> [What is expected] After locating the line that contains "Tonk Fah whispered." in the data below, set down exactly that line and each one after it through the line that contains "Grable asked, bringing", and nothing more.

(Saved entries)

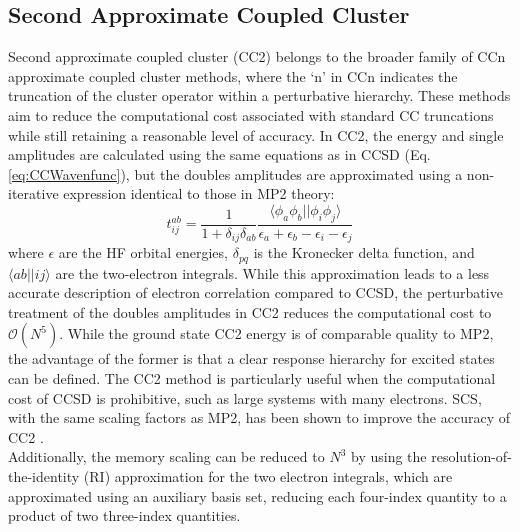
\subsection{Second Approximate Coupled Cluster}\label{sec:CC2Theory}
Second approximate coupled cluster (CC2)\cite{hattig2000cc2,christiansen1995second,shavitt2009many} belongs to the broader family of CCn approximate coupled cluster methods, where the `n' in CCn indicates the truncation of the cluster operator within a perturbative hierarchy. These methods aim to reduce the computational cost associated with standard CC truncations while still retaining a reasonable level of accuracy. In CC2, the energy and single amplitudes are calculated using the same equations as in CCSD (Eq. \ref{eq:CCWavenfunc}), but the doubles amplitudes are approximated using a non-iterative expression identical to those in MP2 theory:
\begin{equation}\label{CC2Energy}
    t^{ab}_{ij} = \frac{1}{1+\delta_{ij}\delta_{ab}}\frac{\langle \phi_a \phi_b || \phi_i \phi_j \rangle}{\epsilon_a + \epsilon_b - \epsilon_i - \epsilon_j}
\end{equation}
where $\epsilon$ are the HF orbital energies, $\delta_{pq}$ is the Kronecker delta function, and $\langle a b || i j \rangle$ are the two-electron integrals. While this approximation leads to a less accurate description of electron correlation compared to CCSD, the perturbative treatment of the doubles amplitudes in CC2 reduces the computational cost to $\mathcal{O}(N^{5})$. While the ground state CC2 energy is of comparable quality to MP2, the advantage of the former is that a clear response hierarchy for excited states can be defined. The CC2 method is particularly useful when the computational cost of CCSD is prohibitive, such as large systems with many electrons. SCS, with the same scaling factors as MP2, has been shown to improve the accuracy of CC2 \cite{grimme2003improved,paran2024performance,shaalan2022accurate}.\\

Additionally, the memory scaling can be reduced to $N^3$ by using the resolution-of-the-identity (RI) approximation for the two electron integrals, which are approximated using an auxiliary basis set, reducing each four-index quantity to a product of two three-index quantities\cite{hattig2000cc2}.\\

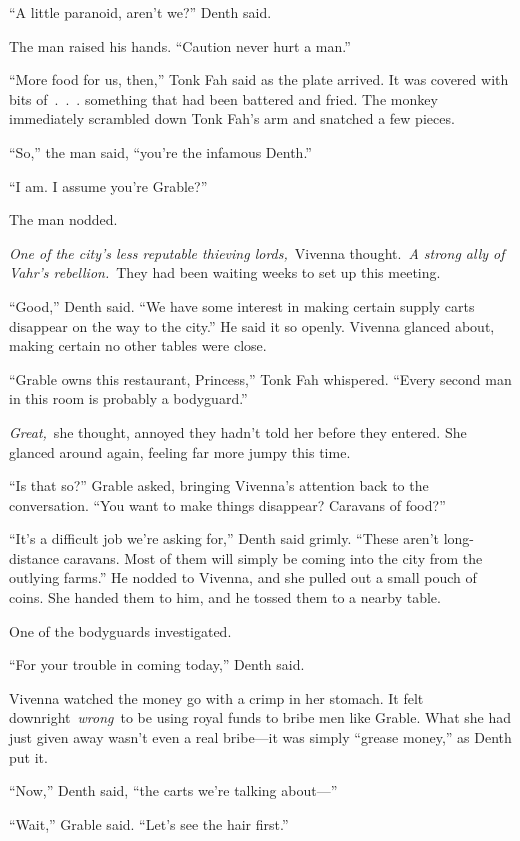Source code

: “A little paranoid, aren’t we?” Denth said.

The man raised his hands. “Caution never hurt a man.”

“More food for us, then,” Tonk Fah said as the plate arrived. It was covered with bits of~.~.~. something that had been battered and fried. The monkey immediately scrambled down Tonk Fah’s arm and snatched a few pieces.

“So,” the man said, “you’re the infamous Denth.”

“I am. I assume you’re Grable?”

The man nodded.

\textit{One of the city’s less reputable thieving lords,}~Vivenna thought.~\textit{A strong ally of Vahr’s rebellion.}~They had been waiting weeks to set up this meeting.

“Good,” Denth said. “We have some interest in making certain supply carts disappear on the way to the city.” He said it so openly. Vivenna glanced about, making certain no other tables were close.

“Grable owns this restaurant, Princess,” Tonk Fah whispered. “Every second man in this room is probably a bodyguard.”

\textit{Great,}~she thought, annoyed they hadn’t told her before they entered. She glanced around again, feeling far more jumpy this time.

“Is that so?” Grable asked, bringing Vivenna’s attention back to the conversation. “You want to make things disappear? Caravans of food?”

“It’s a difficult job we’re asking for,” Denth said grimly. “These aren’t long-distance caravans. Most of them will simply be coming into the city from the outlying farms.” He nodded to Vivenna, and she pulled out a small pouch of coins. She handed them to him, and he tossed them to a nearby table.

One of the bodyguards investigated.

“For your trouble in coming today,” Denth said.

Vivenna watched the money go with a crimp in her stomach. It felt downright~\textit{wrong}~to be using royal funds to bribe men like Grable. What she had just given away wasn’t even a real bribe—it was simply “grease money,” as Denth put it.

“Now,” Denth said, “the carts we’re talking about—”

“Wait,” Grable said. “Let’s see the hair first.”

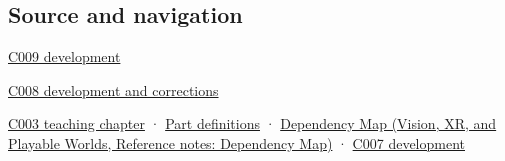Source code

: \subsection{Source and navigation}\label{appendix-d52e4486f527-source-and-navigation}

\hyperref[appendix-fd090d982a15-m009---parts-127-147]{C009 development}

\hyperref[appendix-fd090d982a15-m008---parts-113-126]{C008 development and corrections}

\hyperref[01-foundations-i-ch002-where-the-bytes-live]{C003 teaching chapter} · \hyperref[appendix-fd090d982a15-m003---parts-41-60]{Part definitions} · \href{../07-Vision-XR-and-Playable-Worlds/main.pdf\#nameddest=appendix-4ad47bdd269a}{Dependency Map (Vision, XR, and Playable Worlds, Reference notes: Dependency Map)} · \hyperref[01-foundations-i-ch003-bringing-the-object-model-back-to-bytes]{C007 development}
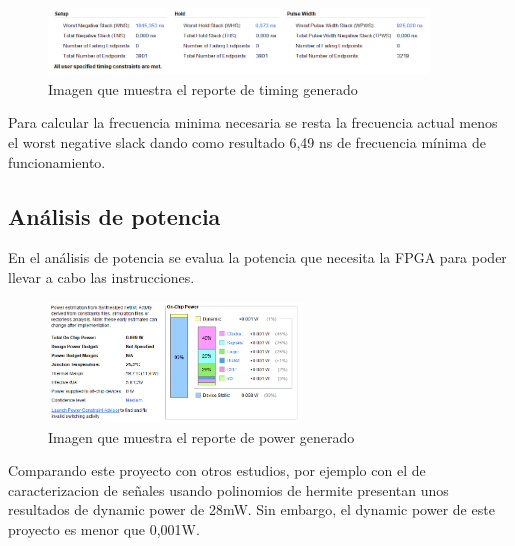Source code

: 	\begin{figure}[h!]
		\centering
		\includegraphics[width=0.9\textwidth]{./Images/img_res_experimentales/reportetiming.png}
		\caption{Imagen que muestra el reporte de timing generado}
		\label{fig:reporteTiming}
	\end{figure} 

	Para calcular la frecuencia minima necesaria se resta la frecuencia actual menos el worst negative slack dando como resultado 6,49 ns de frecuencia mínima de funcionamiento. 

\subsection{Análisis de potencia}

	En el análisis de potencia se evalua la potencia que necesita la FPGA para poder llevar a cabo las instrucciones.

	\begin{figure}[h!]
		\centering
		\includegraphics[width=0.6\textwidth]{./Images/img_res_experimentales/reportepower.png}
		\caption{Imagen que muestra el reporte de power generado}
		\label{fig:reportePower}
	\end{figure} 

	Comparando este proyecto con otros estudios, por ejemplo con el de caracterizacion de señales usando polinomios de hermite presentan unos resultados de dynamic power de 28mW.
	Sin embargo, el dynamic power de este proyecto es menor que 0,001W.








	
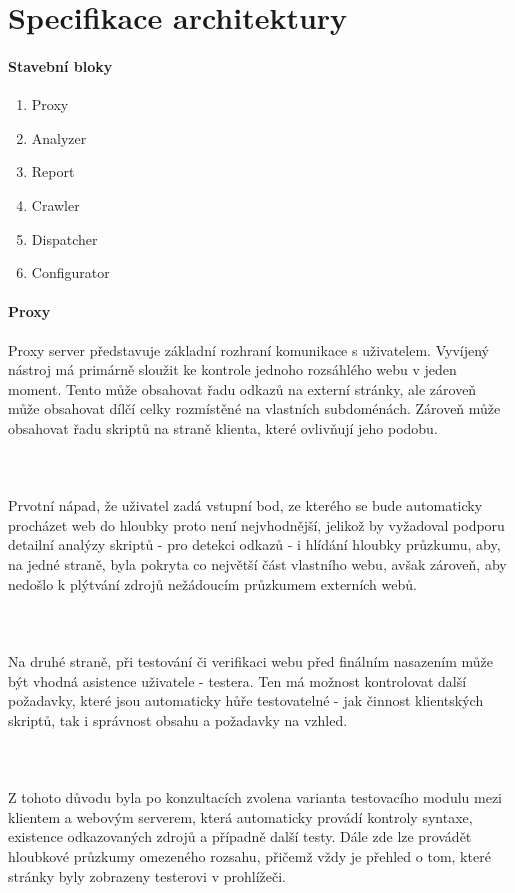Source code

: \documentclass[10pt]{article}
\begin{document}
	\section{Specifikace architektury}
	\paragraph{Stavebn\'i bloky}
	\begin{enumerate}
		\item Proxy
		\item Analyzer
		\item Report
		\item Crawler
		\item Dispatcher
		\item Configurator
	\end{enumerate}
	\paragraph{Proxy} Proxy server představuje základní rozhraní komunikace s uživatelem. Vyvíjený nástroj má primárně sloužit ke kontrole jednoho rozsáhlého webu v jeden moment. Tento může obsahovat řadu odkazů na externí stránky, ale zároveň může obsahovat dílčí celky rozmístěné na vlastních subdoménách. Zároveň může obsahovat řadu skriptů na straně klienta, které ovlivňují jeho podobu.
	\paragraph{~} Prvotní nápad, že uživatel zadá vstupní bod, ze kterého se bude automaticky procházet web do hloubky proto není nejvhodnější, jelikož by vyžadoval podporu detailní analýzy skriptů - pro detekci odkazů - i hlídání hloubky průzkumu, aby, na jedné straně, byla pokryta co největší část vlastního webu, avšak zároveň, aby nedošlo k plýtvání zdrojů nežádoucím průzkumem externích webů.
	\paragraph{~} Na druhé straně, při testování či verifikaci webu před finálním nasazením může být vhodná asistence uživatele - testera. Ten má možnost kontrolovat další požadavky, které jsou automaticky hůře testovatelné - jak činnost klientských skriptů, tak i správnost obsahu a požadavky na vzhled.
	\paragraph{~} Z tohoto důvodu byla po konzultacích zvolena varianta testovacího modulu mezi klientem a webovým serverem, která automaticky provádí kontroly syntaxe, existence odkazovaných zdrojů a případně další testy. Dále zde lze provádět hloubkové průzkumy omezeného rozsahu, přičemž vždy je přehled o tom, které stránky byly zobrazeny testerovi v prohlížeči.
\end{document}
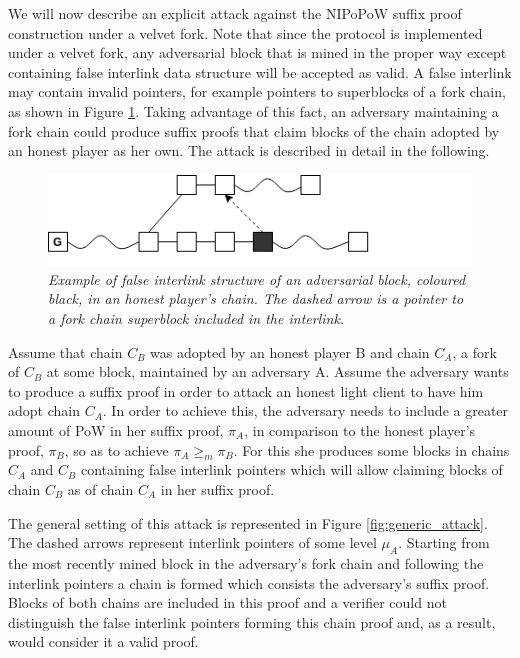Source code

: We  will now describe an explicit attack against the NIPoPoW suffix proof construction under a
velvet fork. Note that since the protocol is implemented under a velvet fork, any adversarial
block that is mined in the proper way except containing false interlink data structure will
be accepted as valid. A false interlink may contain invalid pointers, for example pointers
to superblocks of a fork chain, as shown in Figure \ref{fig:false_interlink}.
Taking advantage of this fact, an adversary maintaining a fork chain could produce suffix proofs
that claim blocks of the chain adopted by an honest player as her own. The attack is described
in detail in the following.

\begin{figure}[h]
	\begin{center}
		\includegraphics[scale=0.6]{figures/false_interlink.png}
	\end{center}
	\caption{\textit{Example of false interlink structure of an adversarial block, coloured black,
	in an honest player's chain. The dashed arrow is a pointer to a fork chain superblock included
	in the interlink.}}
	\label{fig:false_interlink}
\end{figure}

Assume that chain $C_B$ was adopted by an honest player B and chain $C_A$, a fork of $C_B$ at
some block, maintained by an adversary A. Assume the adversary wants to produce a suffix proof
in order to attack an honest light client to have him adopt chain $C_A$. In order to achieve this,
the adversary needs to include a greater amount of PoW in her suffix proof, $\pi_A$, in comparison
to the honest player's proof, $\pi_B$, so as to achieve $\pi_A \geq_m \pi_B$. For this she produces
some blocks in chains $C_A$ and $C_B$ containing false interlink pointers which will allow
claiming blocks of chain $C_B$ as of chain $C_A$ in her suffix proof.

The general setting of this attack is represented in Figure \ref{fig:generic_attack}. The dashed
arrows represent interlink pointers of some level $\mu_A$. Starting from the most recently mined
block in the adversary's fork chain and following the interlink pointers a chain is formed which
consists the adversary's suffix proof. Blocks of both chains are included in this proof and a
verifier could not distinguish the false interlink pointers forming this chain proof and, as a
result, would consider it a valid proof.


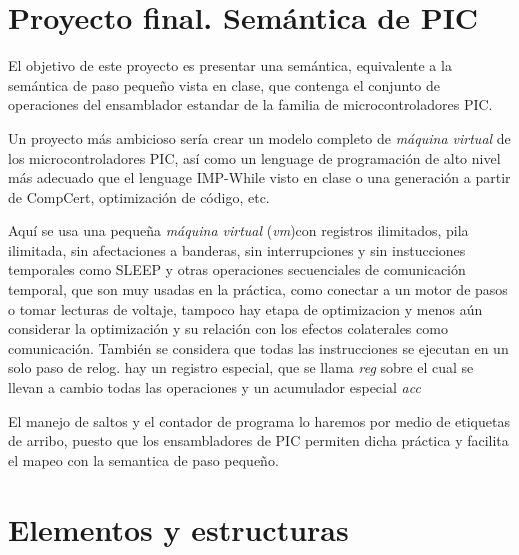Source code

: \documentclass[12pt]{report}
\begin{document}

\begin{coqdoccode}
\end{coqdoccode}
\section{Proyecto final. Semántica de PIC}

\begin{coqdoccode}
\coqdocemptyline
\coqdocemptyline
\end{coqdoccode}
El objetivo de este proyecto es presentar una semántica, equivalente a la semántica de paso pequeño vista en clase, que contenga el conjunto de operaciones del ensamblador estandar de la familia de microcontroladores PIC. 


Un proyecto más ambicioso sería crear un modelo completo de \textit{máquina virtual} de los microcontroladores PIC, así como un lenguage de programación de alto nivel más adecuado que el lenguage IMP-While visto en clase o una generación a partir de CompCert, optimización de código, etc.


Aquí se usa una pequeña \textit{máquina virtual} (\textit{vm})con registros ilimitados, pila ilimitada, sin afectaciones a banderas, sin interrupciones y sin instucciones temporales como SLEEP y otras operaciones secuenciales de comunicación temporal, que son muy usadas en la práctica, como conectar a un motor de pasos o tomar lecturas de voltaje, tampoco hay etapa de optimizacion y menos aún considerar la optimización y su relación con los efectos colaterales como comunicación. También se considera que todas las instrucciones se ejecutan en un solo paso de relog. hay un registro especial, que se llama \textit{reg} sobre el cual se llevan a cambio todas las operaciones y un acumulador especial \textit{acc}

El manejo de saltos y el contador de programa lo haremos por medio de etiquetas de arribo, puesto que los ensambladores de PIC permiten dicha práctica y facilita el mapeo con la semantica de paso pequeño. 

\section{Elementos y estructuras}
\end{document}
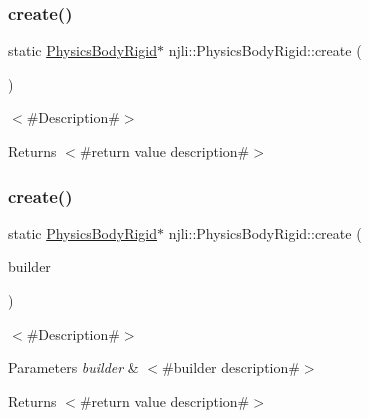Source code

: \subsubsection{\texorpdfstring{create()}{create()}\hspace{0.1cm}{\footnotesize\ttfamily [1/2]}}
{\footnotesize\ttfamily static \mbox{\hyperlink{classnjli_1_1_physics_body_rigid}{Physics\+Body\+Rigid}}$\ast$ njli\+::\+Physics\+Body\+Rigid\+::create (\begin{DoxyParamCaption}{ }\end{DoxyParamCaption})\hspace{0.3cm}{\ttfamily [static]}}

$<$\#\+Description\#$>$

\begin{DoxyReturn}{Returns}
$<$\#return value description\#$>$ 
\end{DoxyReturn}
\mbox{\label{classnjli_1_1_physics_body_rigid_a701d02af43bfc3c058252d907b7a091c}} 
\subsubsection{\texorpdfstring{create()}{create()}\hspace{0.1cm}{\footnotesize\ttfamily [2/2]}}
{\footnotesize\ttfamily static \mbox{\hyperlink{classnjli_1_1_physics_body_rigid}{Physics\+Body\+Rigid}}$\ast$ njli\+::\+Physics\+Body\+Rigid\+::create (\begin{DoxyParamCaption}\item[{const \mbox{\hyperlink{classnjli_1_1_physics_body_rigid_builder}{Physics\+Body\+Rigid\+Builder}} \&}]{builder }\end{DoxyParamCaption})\hspace{0.3cm}{\ttfamily [static]}}

$<$\#\+Description\#$>$


\begin{DoxyParams}{Parameters}
{\em builder} & $<$\#builder description\#$>$\\
\hline
\end{DoxyParams}
\begin{DoxyReturn}{Returns}
$<$\#return value description\#$>$ 
\end{DoxyReturn}
\mbox{\label{classnjli_1_1_physics_body_rigid_a26ae91f4189d4e858907035bbd485967}} 
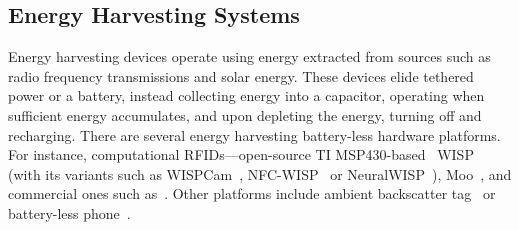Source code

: \subsection{Energy Harvesting Systems}
\label{sec:background_harvesting}

Energy harvesting devices operate using energy extracted from sources such as
radio frequency transmissions and solar energy. These devices elide tethered
power or a battery, instead collecting energy into a capacitor, operating when
sufficient energy accumulates, and upon depleting the energy, turning off and
recharging.
%
%
%
There are several energy harvesting battery-less hardware platforms. For
instance, computational RFIDs---open-source TI MSP430-based~\cite{wolverine}
WISP~\cite{wisp5} (with its variants such as
WISPCam~\cite{naderiparizi_rfid_2015}, NFC-WISP~\cite{zhao_rfid_2015} or
NeuralWISP~\cite{holleman_biocas_2008}), Moo~\cite{moo}, and commercial ones
such as~\cite{medusa_farsens_2017}. Other platforms include ambient backscatter
tag~\cite{liu_sigcomm_2013,parks_sigcomm_2014} or battery-less
phone~\cite{talla_imwut_2017}. 



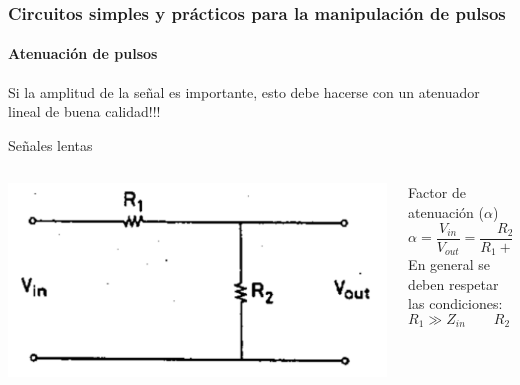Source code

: \documentclass{beamer}
\begin{document}
\begin{frame}
\frametitle{Circuitos simples y prácticos para la manipulación de
pulsos}
\framesubtitle{{\color{blue}Atenuación de pulsos}}
\begin{alertblock}{}
Si la amplitud de la señal es importante, esto debe hacerse con un atenuador
lineal de buena calidad!!!
\end{alertblock}
\begin{block}{Señales lentas}
\begin{columns}
\begin{column}{0.5\textwidth}
\begin{center}
\includegraphics[width=\textwidth]{d2/att_for_slow_signal}
\end{center}
\end{column}
\begin{column}{0.5\textwidth}
Factor de atenuación ($\alpha$)
$$\alpha = \frac{V_{in}}{V_{out}} = \frac{R_2}{R_1 + R_2}$$
En general se deben respetar las condiciones:
$$R_1 \gg Z_{in} \qquad R_2 \ll Z_{out}$$
\end{column}
\end{columns}
\end{block}
\end{frame}
\end{document}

> [Answer to the exercise]
“Grable owns this restaurant, Princess,” Tonk Fah whispered. “Every second man in this room is probably a bodyguard.”

\textit{Great,}~she thought, annoyed they hadn’t told her before they entered. She glanced around again, feeling far more jumpy this time.

“Is that so?” Grable asked, bringing Vivenna’s attention back to the conversation. “You want to make things disappear? Caravans of food?”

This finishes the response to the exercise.